Ulster BOCES Educator Receives Award for Excellence in Teaching

Ulster BOCES Educator Receives Award for Excellence in Teaching

Woodstock resident Serena Wunderlich, an Ulster BOCES Teacher of the Deaf and Hard of Hearing, is a recipient of the 2018 Dean’s Award for Excellence in Teaching from the SUNY New Paltz School of Education.  

The SUNY New Paltz School of Education established the Dean’s Award for Excellence in Teaching in 1984 to recognize outstanding teachers in the Mid-Hudson Valley. This year’s winners will be honored at the Mid-Hudson School Study Council Award for Excellence event, to be held on October 18 at Anthony’s Pier 9 in New Windsor. 

During her 26 years of teaching, Ms. Wunderlich has taught children in every school district across Ulster County, usually working with them in their home schools. “My job as a Teacher of the Deaf is to meet my students’ very unique academic and hearing needs so that they can participate in their community and learn regardless of the level of their hearing loss,” she explained. This year, she is working with students in the Saugerties, Rondout, and Kingston school districts.

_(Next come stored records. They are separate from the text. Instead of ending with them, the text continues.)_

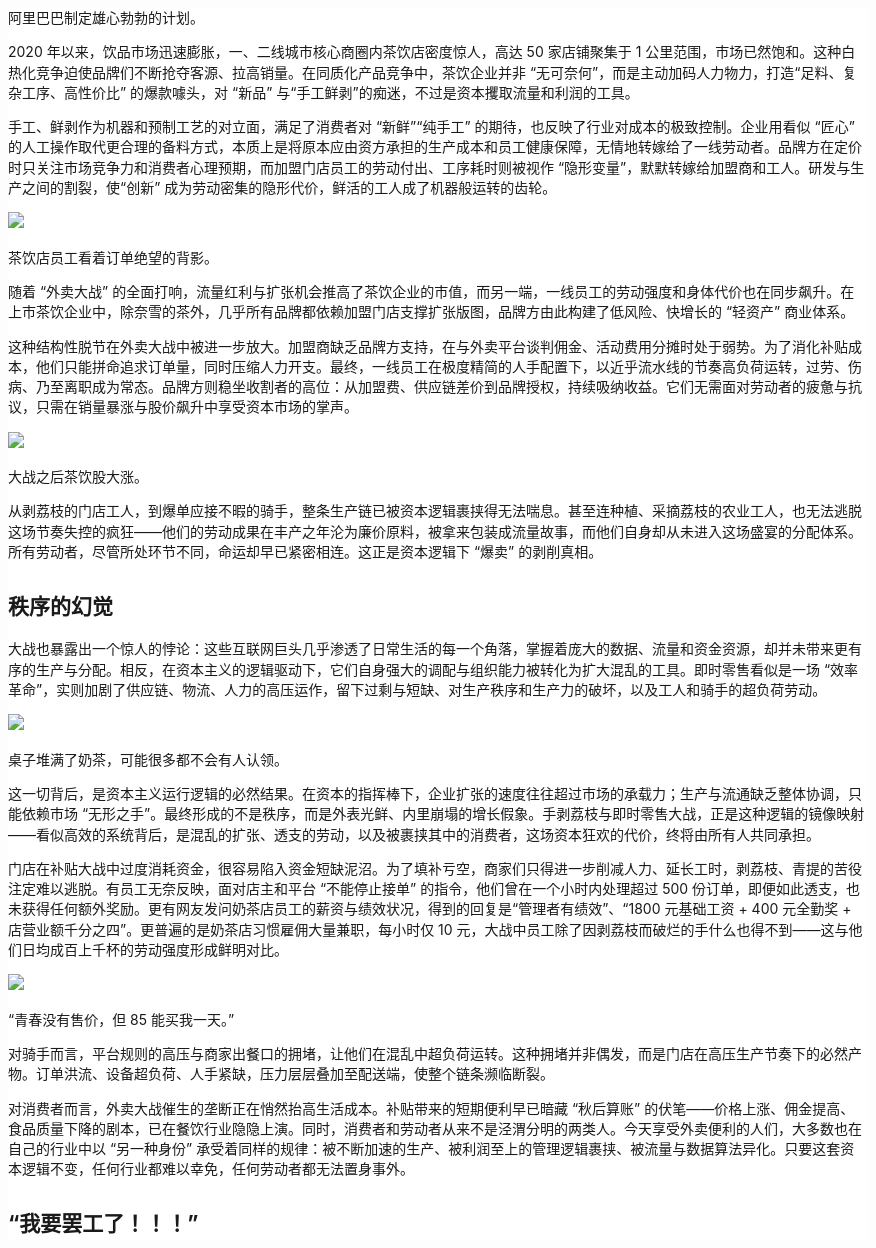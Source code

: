 阿里巴巴制定雄心勃勃的计划。

2020 年以来，饮品市场迅速膨胀，一、二线城市核心商圈内茶饮店密度惊人，高达 50 家店铺聚集于 1 公里范围，市场已然饱和。这种白热化竞争迫使品牌们不断抢夺客源、拉高销量。在同质化产品竞争中，茶饮企业并非 “无可奈何”，而是主动加码人力物力，打造“足料、复杂工序、高性价比” 的爆款噱头，对 “新品” 与“手工鲜剥”的痴迷，不过是资本攫取流量和利润的工具。

手工、鲜剥作为机器和预制工艺的对立面，满足了消费者对 “新鲜”“纯手工” 的期待，也反映了行业对成本的极致控制。企业用看似 “匠心” 的人工操作取代更合理的备料方式，本质上是将原本应由资方承担的生产成本和员工健康保障，无情地转嫁给了一线劳动者。品牌方在定价时只关注市场竞争力和消费者心理预期，而加盟门店员工的劳动付出、工序耗时则被视作 “隐形变量”，默默转嫁给加盟商和工人。研发与生产之间的割裂，使“创新” 成为劳动密集的隐形代价，鲜活的工人成了机器般运转的齿轮。

![](https://images.weserv.nl/?url=https%3A//chinadigitaltimes.net/chinese/files/2025/08/post-720438-68a0a114def8a.png)

茶饮店员工看着订单绝望的背影。

随着 “外卖大战” 的全面打响，流量红利与扩张机会推高了茶饮企业的市值，而另一端，一线员工的劳动强度和身体代价也在同步飙升。在上市茶饮企业中，除奈雪的茶外，几乎所有品牌都依赖加盟门店支撑扩张版图，品牌方由此构建了低风险、快增长的 “轻资产” 商业体系。

这种结构性脱节在外卖大战中被进一步放大。加盟商缺乏品牌方支持，在与外卖平台谈判佣金、活动费用分摊时处于弱势。为了消化补贴成本，他们只能拼命追求订单量，同时压缩人力开支。最终，一线员工在极度精简的人手配置下，以近乎流水线的节奏高负荷运转，过劳、伤病、乃至离职成为常态。品牌方则稳坐收割者的高位：从加盟费、供应链差价到品牌授权，持续吸纳收益。它们无需面对劳动者的疲惫与抗议，只需在销量暴涨与股价飙升中享受资本市场的掌声。

![](https://images.weserv.nl/?url=https%3A//chinadigitaltimes.net/chinese/files/2025/08/post-720438-68a0a1150ac28.png)

大战之后茶饮股大涨。

从剥荔枝的门店工人，到爆单应接不暇的骑手，整条生产链已被资本逻辑裹挟得无法喘息。甚至连种植、采摘荔枝的农业工人，也无法逃脱这场节奏失控的疯狂——他们的劳动成果在丰产之年沦为廉价原料，被拿来包装成流量故事，而他们自身却从未进入这场盛宴的分配体系。所有劳动者，尽管所处环节不同，命运却早已紧密相连。这正是资本逻辑下 “爆卖” 的剥削真相。

秩序的幻觉
-----

大战也暴露出一个惊人的悖论：这些互联网巨头几乎渗透了日常生活的每一个角落，掌握着庞大的数据、流量和资金资源，却并未带来更有序的生产与分配。相反，在资本主义的逻辑驱动下，它们自身强大的调配与组织能力被转化为扩大混乱的工具。即时零售看似是一场 “效率革命”，实则加剧了供应链、物流、人力的高压运作，留下过剩与短缺、对生产秩序和生产力的破坏，以及工人和骑手的超负荷劳动。

![](https://images.weserv.nl/?url=https%3A//chinadigitaltimes.net/chinese/files/2025/08/post-720438-68a0a1152be9b.png)

桌子堆满了奶茶，可能很多都不会有人认领。

这一切背后，是资本主义运行逻辑的必然结果。在资本的指挥棒下，企业扩张的速度往往超过市场的承载力；生产与流通缺乏整体协调，只能依赖市场 “无形之手”。最终形成的不是秩序，而是外表光鲜、内里崩塌的增长假象。手剥荔枝与即时零售大战，正是这种逻辑的镜像映射——看似高效的系统背后，是混乱的扩张、透支的劳动，以及被裹挟其中的消费者，这场资本狂欢的代价，终将由所有人共同承担。

门店在补贴大战中过度消耗资金，很容易陷入资金短缺泥沼。为了填补亏空，商家们只得进一步削减人力、延长工时，剥荔枝、青提的苦役注定难以逃脱。有员工无奈反映，面对店主和平台 “不能停止接单” 的指令，他们曾在一个小时内处理超过 500 份订单，即便如此透支，也未获得任何额外奖励。更有网友发问奶茶店员工的薪资与绩效状况，得到的回复是“管理者有绩效”、“1800 元基础工资 + 400 元全勤奖 + 店营业额千分之四”。更普遍的是奶茶店习惯雇佣大量兼职，每小时仅 10 元，大战中员工除了因剥荔枝而破烂的手什么也得不到——这与他们日均成百上千杯的劳动强度形成鲜明对比。

![](https://images.weserv.nl/?url=https%3A//chinadigitaltimes.net/chinese/files/2025/08/post-720438-68a0a1154c16e.png)

“青春没有售价，但 85 能买我一天。”

对骑手而言，平台规则的高压与商家出餐口的拥堵，让他们在混乱中超负荷运转。这种拥堵并非偶发，而是门店在高压生产节奏下的必然产物。订单洪流、设备超负荷、人手紧缺，压力层层叠加至配送端，使整个链条濒临断裂。

对消费者而言，外卖大战催生的垄断正在悄然抬高生活成本。补贴带来的短期便利早已暗藏 “秋后算账” 的伏笔——价格上涨、佣金提高、食品质量下降的剧本，已在餐饮行业隐隐上演。同时，消费者和劳动者从来不是泾渭分明的两类人。今天享受外卖便利的人们，大多数也在自己的行业中以 “另一种身份” 承受着同样的规律：被不断加速的生产、被利润至上的管理逻辑裹挟、被流量与数据算法异化。只要这套资本逻辑不变，任何行业都难以幸免，任何劳动者都无法置身事外。

“我要罢工了！！！”
----------
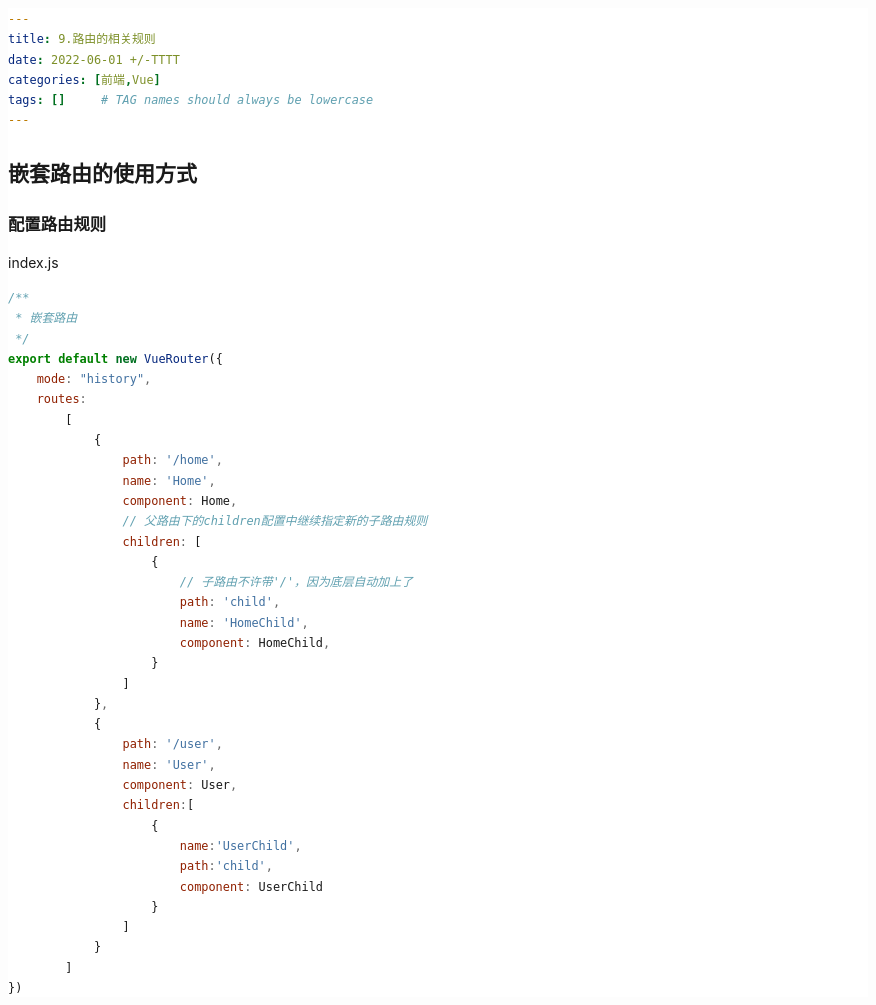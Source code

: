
 ```yaml
---
title: 9.路由的相关规则
date: 2022-06-01 +/-TTTT
categories: [前端,Vue]
tags: []     # TAG names should always be lowercase
---
```


## 嵌套路由的使用方式
### 配置路由规则
index.js

```js
/**
 * 嵌套路由
 */
export default new VueRouter({
    mode: "history",
    routes:
        [
            {
                path: '/home',
                name: 'Home',
                component: Home,
                // 父路由下的children配置中继续指定新的子路由规则
                children: [
                    {
                        // 子路由不许带'/'，因为底层自动加上了
                        path: 'child',
                        name: 'HomeChild',
                        component: HomeChild,
                    }
                ]
            },
            {
                path: '/user',
                name: 'User',
                component: User,
                children:[
                    {
                        name:'UserChild',
                        path:'child',
                        component: UserChild
                    }
                ]
            }
        ]
})
```
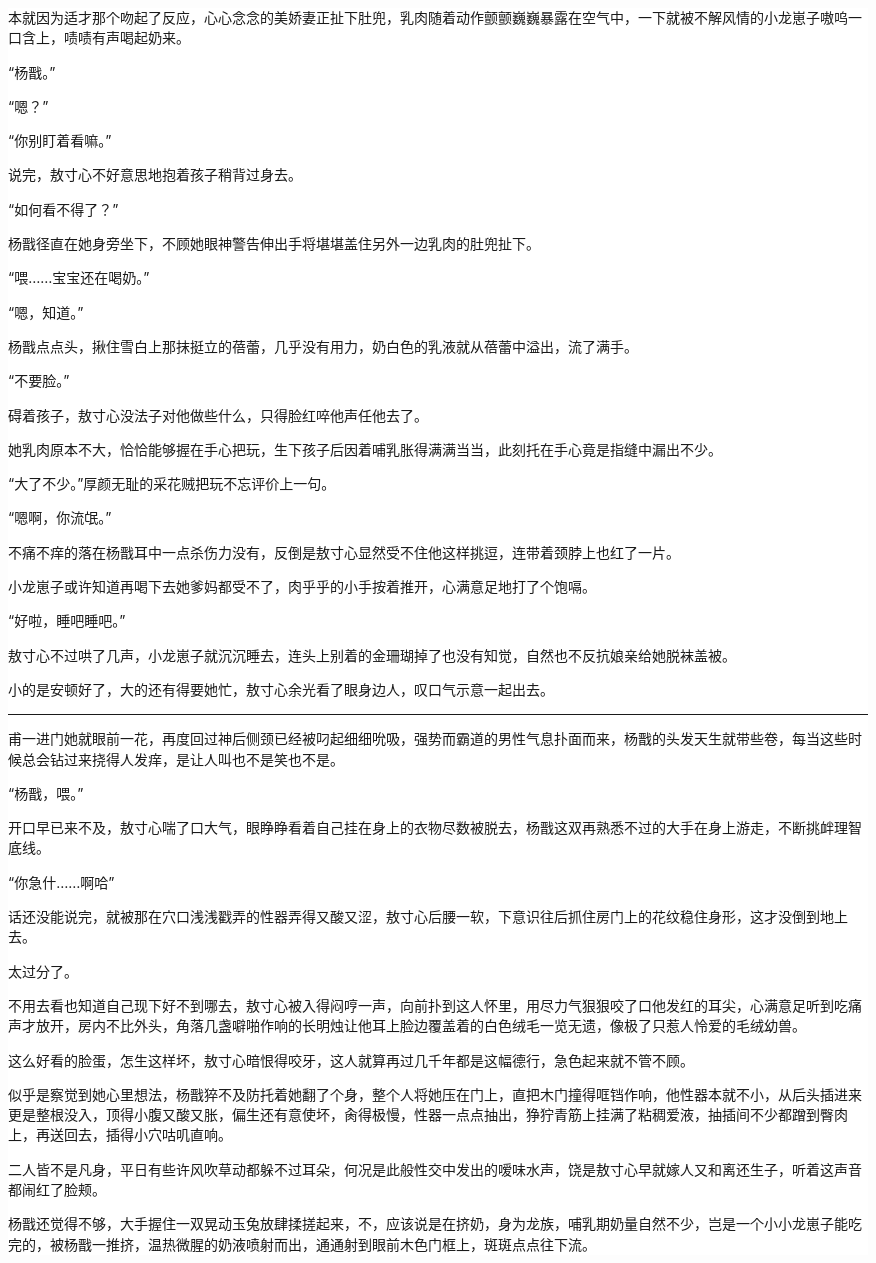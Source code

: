 本就因为适才那个吻起了反应，心心念念的美娇妻正扯下肚兜，乳肉随着动作颤颤巍巍暴露在空气中，一下就被不解风情的小龙崽子嗷呜一口含上，啧啧有声喝起奶来。

“杨戬。”

“嗯？”

“你别盯着看嘛。”

说完，敖寸心不好意思地抱着孩子稍背过身去。

“如何看不得了？”

杨戬径直在她身旁坐下，不顾她眼神警告伸出手将堪堪盖住另外一边乳肉的肚兜扯下。

“喂……宝宝还在喝奶。”

“嗯，知道。”

杨戬点点头，揪住雪白上那抹挺立的蓓蕾，几乎没有用力，奶白色的乳液就从蓓蕾中溢出，流了满手。

“不要脸。”

碍着孩子，敖寸心没法子对他做些什么，只得脸红啐他声任他去了。

她乳肉原本不大，恰恰能够握在手心把玩，生下孩子后因着哺乳胀得满满当当，此刻托在手心竟是指缝中漏出不少。

“大了不少。”厚颜无耻的采花贼把玩不忘评价上一句。

“嗯啊，你流氓。”

不痛不痒的落在杨戬耳中一点杀伤力没有，反倒是敖寸心显然受不住他这样挑逗，连带着颈脖上也红了一片。

小龙崽子或许知道再喝下去她爹妈都受不了，肉乎乎的小手按着推开，心满意足地打了个饱嗝。

“好啦，睡吧睡吧。”

敖寸心不过哄了几声，小龙崽子就沉沉睡去，连头上别着的金珊瑚掉了也没有知觉，自然也不反抗娘亲给她脱袜盖被。

小的是安顿好了，大的还有得要她忙，敖寸心余光看了眼身边人，叹口气示意一起出去。

---

甫一进门她就眼前一花，再度回过神后侧颈已经被叼起细细吮吸，强势而霸道的男性气息扑面而来，杨戬的头发天生就带些卷，每当这些时候总会钻过来挠得人发痒，是让人叫也不是笑也不是。

“杨戬，喂。”

开口早已来不及，敖寸心喘了口大气，眼睁睁看着自己挂在身上的衣物尽数被脱去，杨戬这双再熟悉不过的大手在身上游走，不断挑衅理智底线。

“你急什……啊哈”

话还没能说完，就被那在穴口浅浅戳弄的性器弄得又酸又涩，敖寸心后腰一软，下意识往后抓住房门上的花纹稳住身形，这才没倒到地上去。

太过分了。

不用去看也知道自己现下好不到哪去，敖寸心被入得闷哼一声，向前扑到这人怀里，用尽力气狠狠咬了口他发红的耳尖，心满意足听到吃痛声才放开，房内不比外头，角落几盏噼啪作响的长明烛让他耳上脸边覆盖着的白色绒毛一览无遗，像极了只惹人怜爱的毛绒幼兽。

这么好看的脸蛋，怎生这样坏，敖寸心暗恨得咬牙，这人就算再过几千年都是这幅德行，急色起来就不管不顾。

似乎是察觉到她心里想法，杨戬猝不及防托着她翻了个身，整个人将她压在门上，直把木门撞得哐铛作响，他性器本就不小，从后头插进来更是整根没入，顶得小腹又酸又胀，偏生还有意使坏，肏得极慢，性器一点点抽出，狰狞青筋上挂满了粘稠爱液，抽插间不少都蹭到臀肉上，再送回去，插得小穴咕叽直响。

二人皆不是凡身，平日有些许风吹草动都躲不过耳朵，何况是此般性交中发出的嗳味水声，饶是敖寸心早就嫁人又和离还生子，听着这声音都闹红了脸颊。

杨戬还觉得不够，大手握住一双晃动玉兔放肆揉搓起来，不，应该说是在挤奶，身为龙族，哺乳期奶量自然不少，岂是一个小小龙崽子能吃完的，被杨戬一推挤，温热微腥的奶液喷射而出，通通射到眼前木色门框上，斑斑点点往下流。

Ms. Wunderlich, who has worked with children as young as Kindergarteners and as old as 21, points out that the needs of her students vary greatly. “A student with a mild hearing loss may only need hearing services to help manage their FM equipment to help them hear their teacher in the classroom,” she noted, referring to technology that allows signals from the instructor’s microphone and transmitter to be sent to the student’s hearing aid or cochlear implant. 

“A child with a much more significant loss,” she added, “may need instruction and pre-teaching of materials or may need to be taught in sign language so that they can access information in an entirely different mode of communication.”

Advocacy is another important aspect of Ms. Wunderlich’s job. “With all of my students, I get to teach them about their hearing loss and how to advocate for their hearing needs in their world,” she said. “I help to empower them and show them that they are exceptional just the way they are.” 

The award came as no surprise to Dr. Charles V. Khoury, District Superintendent of Ulster BOCES. “Serena is an outstanding teacher who cares deeply about each of her students,” he said. “You can see the joy and excitement in their eyes when they work with her. We are truly blessed to have her on the Ulster BOCES teaching faculty. This recognition is overdue and well deserved.”

In her nominating letter, Dr. Carleen Meers, the former Director of Special & Alternative Education at Ulster BOCES, praised Ms. Wunderlich’s positive effects upon her students. “If a new student ever comes into her lesson hesitant, she quickly establishes an easy rapport and easily engages them in the lesson for the day,” she wrote. “They would almost always leave with renewed positive self-awareness and energy.”

Another Ulster BOCES administrator, Howard Korn, praised Ms. Wunderlich’s willingness to mentor other teachers. “Ms. Wunderlich is the ‘expert of experts’ in the field of hearing impairment who provides guidance to teachers throughout the region,” he wrote. “She is a master teacher who creatively links instructional goals to individual student interests and needs.”  

Another ringing endorsement was provided by the parent of one of Ms. Wunderlich’s students. “I love my son’s elementary school, but they never once caught certain obstacles that my son was facing for reading…and test taking,” the mother observed. “She was his advocate and protector when I couldn’t be. She instructed staff on how to position themselves to help him while also teaching him to be accountable and speak up when he couldn’t hear or see something.” 

For her part, Ms. Wunderlich is both surprised and honored by her award. “I think that the work that Teachers of the Deaf do in general often flies under the radar because we work with a small number of children in the education system,” she said. “To be recognized for my 26 years working with children, parents, and teachers around hearing loss is an unexpected surprise. I love what I do, and that I make a difference in the lives of children in my community.”